Somehow things have fallen into place. I have gone and returned and not much has changed, save for myself. It seems often the way of this world and it is such a cliche, yet it still there is truth.
I wanted him so much to know me, I have seen now that he can’t. I think that is the biggest loss, the thing I will spend my life learning to grieve. I wanted him to want to know me, but he doesn’t want to know me. he doesn’t want to know anyone really. I was afraid that he would hurt me again, but I’m not sure that he can. I can’t imagine how it would be possible.
I’m back to that whole loving yourself thing. I think that so much of our lives winds up being informed by the youthful transgressions of, perhaps not our parents, but the ones who have the power of knowledge and experience while we are still learning the textures of the floor. There is a time in our lives when we are vulnerable, when we truly have no power, and we have no choice but to rely upon the givers of life. It’s no wonder we discover ourselves first through others’ eyes.

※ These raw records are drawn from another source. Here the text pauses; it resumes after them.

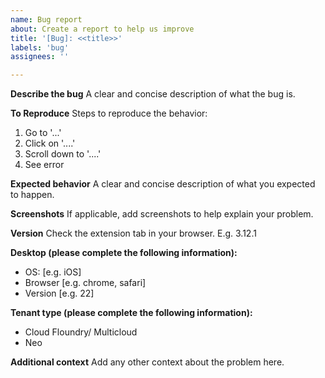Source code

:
 ```yaml
---
name: Bug report
about: Create a report to help us improve
title: '[Bug]: <<title>>'
labels: 'bug'
assignees: ''

---
```


**Describe the bug**
A clear and concise description of what the bug is.

**To Reproduce**
Steps to reproduce the behavior:
1. Go to '...'
2. Click on '....'
3. Scroll down to '....'
4. See error

**Expected behavior**
A clear and concise description of what you expected to happen.

**Screenshots**
If applicable, add screenshots to help explain your problem.

**Version**
Check the extension tab in your browser. E.g. 3.12.1

**Desktop (please complete the following information):**
 - OS: [e.g. iOS]
 - Browser [e.g. chrome, safari]
 - Version [e.g. 22]

**Tenant type (please complete the following information):**
 - Cloud Floundry/ Multicloud
 - Neo

**Additional context**
Add any other context about the problem here.
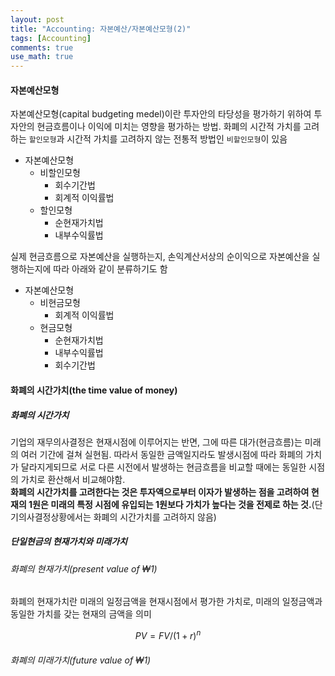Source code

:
 ```yaml
---
layout: post
title: "Accounting: 자본예산/자본예산모형(2)"
tags: [Accounting]
comments: true
use_math: true
---
```


#### 자본예산모형
자본예산모형(capital budgeting medel)이란 투자안의 타당성을 평가하기 위하여 투자안의 현금흐름이나 이익에 미치는 영향을 평가하는 방법. 화폐의 시간적 가치를 고려하는 `할인모형`과 시간적 가치를 고려하지 않는 전통적 방법인 `비할인모형`이 있음

- 자본예산모형
  - 비할인모형
    - 회수기간법
    - 회계적 이익률법
  - 할인모형
    - 순현재가치법
    - 내부수익률법

실제 현금흐름으로 자본예산을 실행하는지, 손익계산서상의 순이익으로 자본예산을 실행하는지에 따라 아래와 같이 분류하기도 함
- 자본예산모형
  - 비현금모형
    - 회계적 이익률법
  - 현금모형
    - 순현재가치법
    - 내부수익률법
    - 회수기간법

#### 화폐의 시간가치(the time value of money)
##### 화폐의 시간가치
기업의 재무의사결정은 현재시점에 이루어지는 반면, 그에 따른 대가(현금흐름)는 미래의 여러 기간에 걸쳐 실현됨. 따라서 동일한 금액일지라도 발생시점에 따라 화폐의 가치가 달라지게되므로 서로 다른 시전에서 발생하는 현금흐름을 비교할 때에는 동일한 시점의 가치로 환산해서 비교해야함.  
**화폐의 시간가치를 고려한다는 것은 투자액으로부터 이자가 발생하는 점을 고려하여 현재의 1원은 미래의 특정 시점에 유입되는 1원보다 가치가 높다는 것을 전제로 하는 것.**(단기의사결정상황에서는 화폐의 시간가치를 고려하지 않음)

##### 단일현금의 현재가치와 미래가치
###### 화폐의 현재가치(present value of ₩1)
화폐의 현재가치란 미래의 일정금액을 현재시점에서 평가한 가치로, 미래의 일정금액과 동일한 가치를 갖는 현재의 금액을 의미

$$
PV = FV / (1 + r)^n
$$

###### 화폐의 미래가치(future value of ₩1) 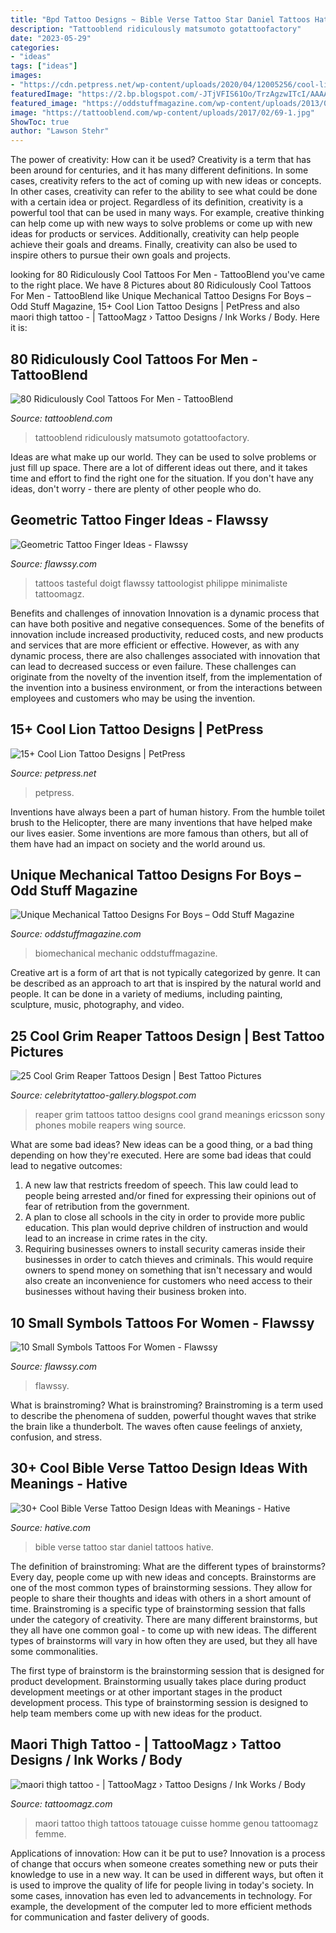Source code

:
 ```yaml
---
title: "Bpd Tattoo Designs ~ Bible Verse Tattoo Star Daniel Tattoos Hative"
description: "Tattooblend ridiculously matsumoto gotattoofactory"
date: "2023-05-29"
categories:
- "ideas"
tags: ["ideas"]
images:
- "https://cdn.petpress.net/wp-content/uploads/2020/04/12005256/cool-lion-tattoo-design.jpg"
featuredImage: "https://2.bp.blogspot.com/-JTjVFIS61Oo/TrzAgzwITcI/AAAAAAAAGYU/A-IC88icFSg/s1600/Grim_Reaper_Tattoos+%252817%2529.jpg"
featured_image: "https://oddstuffmagazine.com/wp-content/uploads/2013/09/Bio-mechanical-Tattoo-23-532x800.jpg"
image: "https://tattooblend.com/wp-content/uploads/2017/02/69-1.jpg"
ShowToc: true
author: "Lawson Stehr"
---
```



The power of creativity: How can it be used?
Creativity is a term that has been around for centuries, and it has many different definitions. In some cases, creativity refers to the act of coming up with new ideas or concepts. In other cases, creativity can refer to the ability to see what could be done with a certain idea or project. Regardless of its definition, creativity is a powerful tool that can be used in many ways. For example, creative thinking can help come up with new ways to solve problems or come up with new ideas for products or services. Additionally, creativity can help people achieve their goals and dreams. Finally, creativity can also be used to inspire others to pursue their own goals and projects.

	

		
looking for 80 Ridiculously Cool Tattoos For Men - TattooBlend you've came to the right place. We have 8 Pictures about 80 Ridiculously Cool Tattoos For Men - TattooBlend like Unique Mechanical Tattoo Designs For Boys – Odd Stuff Magazine, 15+ Cool Lion Tattoo Designs | PetPress and also maori thigh tattoo - | TattooMagz › Tattoo Designs / Ink Works / Body. Here it is:
		
    
## 80 Ridiculously Cool Tattoos For Men - TattooBlend

<img loading=lazy src="https://tattooblend.com/wp-content/uploads/2017/02/69-1.jpg" onerror="this.onerror=null;this.src='https://tse4.mm.bing.net/th?id=OIP.125LdT0uq1NENJFdJVcCxQHaHY&amp;pid=15.1';" alt="80 Ridiculously Cool Tattoos For Men - TattooBlend">

_Source: tattooblend.com_

>tattooblend ridiculously matsumoto gotattoofactory. 

	

Ideas are what make up our world. They can be used to solve problems or just fill up space. There are a lot of different ideas out there, and it takes time and effort to find the right one for the situation. If you don't have any ideas, don't worry - there are plenty of other people who do.

    
## Geometric Tattoo Finger Ideas - Flawssy

<img loading=lazy src="http://flawssy.com/wp-content/uploads/2016/12/Geometric-Finger-Tattoo.jpg" onerror="this.onerror=null;this.src='https://tse3.mm.bing.net/th?id=OIP.4sGsItA1BLDs9Of2lPiGewHaLF&amp;pid=15.1';" alt="Geometric Tattoo Finger Ideas - Flawssy">

_Source: flawssy.com_

>tattoos tasteful doigt flawssy tattoologist philippe minimaliste tattoomagz. 

	

Benefits and challenges of innovation
Innovation is a dynamic process that can have both positive and negative consequences. Some of the benefits of innovation include increased productivity, reduced costs, and new products and services that are more efficient or effective. However, as with any dynamic process, there are also challenges associated with innovation that can lead to decreased success or even failure. These challenges can originate from the novelty of the invention itself, from the implementation of the invention into a business environment, or from the interactions between employees and customers who may be using the invention.

    
## 15+ Cool Lion Tattoo Designs | PetPress

<img loading=lazy src="https://cdn.petpress.net/wp-content/uploads/2020/04/12005256/cool-lion-tattoo-design.jpg" onerror="this.onerror=null;this.src='https://tse3.mm.bing.net/th?id=OIP.8GpVtJcsqFnlLOFDLP9slAHaMJ&amp;pid=15.1';" alt="15+ Cool Lion Tattoo Designs | PetPress">

_Source: petpress.net_

>petpress. 

	

Inventions have always been a part of human history. From the humble toilet brush to the Helicopter, there are many inventions that have helped make our lives easier. Some inventions are more famous than others, but all of them have had an impact on society and the world around us.

    
## Unique Mechanical Tattoo Designs For Boys – Odd Stuff Magazine

<img loading=lazy src="https://oddstuffmagazine.com/wp-content/uploads/2013/09/Bio-mechanical-Tattoo-23-532x800.jpg" onerror="this.onerror=null;this.src='https://tse1.mm.bing.net/th?id=OIP.gpp_XO8qPoD4Y_nLWlA-RQHaLI&amp;pid=15.1';" alt="Unique Mechanical Tattoo Designs For Boys – Odd Stuff Magazine">

_Source: oddstuffmagazine.com_

>biomechanical mechanic oddstuffmagazine. 

	

Creative art is a form of art that is not typically categorized by genre. It can be described as an approach to art that is inspired by the natural world and people. It can be done in a variety of mediums, including painting, sculpture, music, photography, and video.

    
## 25 Cool Grim Reaper Tattoos Design | Best Tattoo Pictures

<img loading=lazy src="https://2.bp.blogspot.com/-JTjVFIS61Oo/TrzAgzwITcI/AAAAAAAAGYU/A-IC88icFSg/s1600/Grim_Reaper_Tattoos+%252817%2529.jpg" onerror="this.onerror=null;this.src='https://tse2.mm.bing.net/th?id=OIP.722E9TZbRF6lSY144aMbuQAAAA&amp;pid=15.1';" alt="25 Cool Grim Reaper Tattoos Design | Best Tattoo Pictures">

_Source: celebritytattoo-gallery.blogspot.com_

>reaper grim tattoos tattoo designs cool grand meanings ericsson sony phones mobile reapers wing source. 

	

What are some bad ideas?
New ideas can be a good thing, or a bad thing depending on how they're executed. Here are some bad ideas that could lead to negative outcomes: 
1. A new law that restricts freedom of speech. This law could lead to people being arrested and/or fined for expressing their opinions out of fear of retribution from the government. 
2. A plan to close all schools in the city in order to provide more public education. This plan would deprive children of instruction and would lead to an increase in crime rates in the city. 
3. Requiring businesses owners to install security cameras inside their businesses in order to catch thieves and criminals. This would require owners to spend money on something that isn't necessary and would also create an inconvenience for customers who need access to their businesses without having their business broken into. 

    
## 10 Small Symbols Tattoos For Women - Flawssy

<img loading=lazy src="http://flawssy.com/wp-content/uploads/2016/06/Female-Symbol-Tattoo-Designs.jpg" onerror="this.onerror=null;this.src='https://tse1.mm.bing.net/th?id=OIP.rGkR-SPTS8YOioQeeLfu1AHaJ4&amp;pid=15.1';" alt="10 Small Symbols Tattoos For Women - Flawssy">

_Source: flawssy.com_

>flawssy. 

	

What is brainstroming?
What is brainstroming? Brainstroming is a term used to describe the phenomena of sudden, powerful thought waves that strike the brain like a thunderbolt. The waves often cause feelings of anxiety, confusion, and stress.

    
## 30+ Cool Bible Verse Tattoo Design Ideas With Meanings - Hative

<img loading=lazy src="https://hative.com/wp-content/uploads/2014/03/bible-verse-tattoos/10-star-and-daniel-12-3.jpg" onerror="this.onerror=null;this.src='https://tse4.mm.bing.net/th?id=OIP.cWRwqfM8byjZBbyzza9_EQHaJ3&amp;pid=15.1';" alt="30+ Cool Bible Verse Tattoo Design Ideas with Meanings - Hative">

_Source: hative.com_

>bible verse tattoo star daniel tattoos hative. 

	

The definition of brainstroming: What are the different types of brainstorms?
Every day, people come up with new ideas and concepts. Brainstorms are one of the most common types of brainstorming sessions. They allow for people to share their thoughts and ideas with others in a short amount of time. Brainstroming is a specific type of brainstorming session that falls under the category of creativity. 
There are many different brainstorms, but they all have one common goal - to come up with new ideas. The different types of brainstorms will vary in how often they are used, but they all have some commonalities. 

The first type of brainstorm is the brainstorming session that is designed for product development. Brainstorming usually takes place during product development meetings or at other important stages in the product development process. This type of brainstorming session is designed to help team members come up with new ideas for the product.

    
## Maori Thigh Tattoo - | TattooMagz › Tattoo Designs / Ink Works / Body

<img loading=lazy src="https://tattoomagz.com/wp-content/uploads/2013/11/maori-thigh-tattoo.jpg" onerror="this.onerror=null;this.src='https://tse4.mm.bing.net/th?id=OIP.r_2_ByOS7-vg0WQInH4Y-ADQEs&amp;pid=15.1';" alt="maori thigh tattoo - | TattooMagz › Tattoo Designs / Ink Works / Body">

_Source: tattoomagz.com_

>maori tattoo thigh tattoos tatouage cuisse homme genou tattoomagz femme. 

	

Applications of innovation: How can it be put to use?
Innovation is a process of change that occurs when someone creates something new or puts their knowledge to use in a new way. It can be used in different ways, but often it is used to improve the quality of life for people living in today's society. In some cases, innovation has even led to advancements in technology. For example, the development of the computer led to more efficient methods for communication and faster delivery of goods.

The greatest thing I am learning about life is that at some point, we get to decide who we are. It isn’t about finding ourselves, it’s about making the choice to be ourselves. I don’t suck, right? I have value as a person, not because he told me so, or because she tells everyone else, but because I love the world. I love the world so much that I choose to take steps every day to actively make the world, at least the minuscule square of it I occupy, a better and more joyous place. I love people and want to uplift their existence even as mine joins them in the weightlessness of this moment.
I made a choice one day that I couldn’t lie anymore. That I couldn’t stand not having a connection with those around me because I was muddying the waters with what I thought to be shields, fortresses protecting me. Only, they were protecting me from nothing more than truly knowing the world. We only have so much time to be here, and I was wasting it with things I believed mattered more than anything else, even as time was sneaking past.
Time is the great neutralizer, we, none of us, are guaranteed the next breath.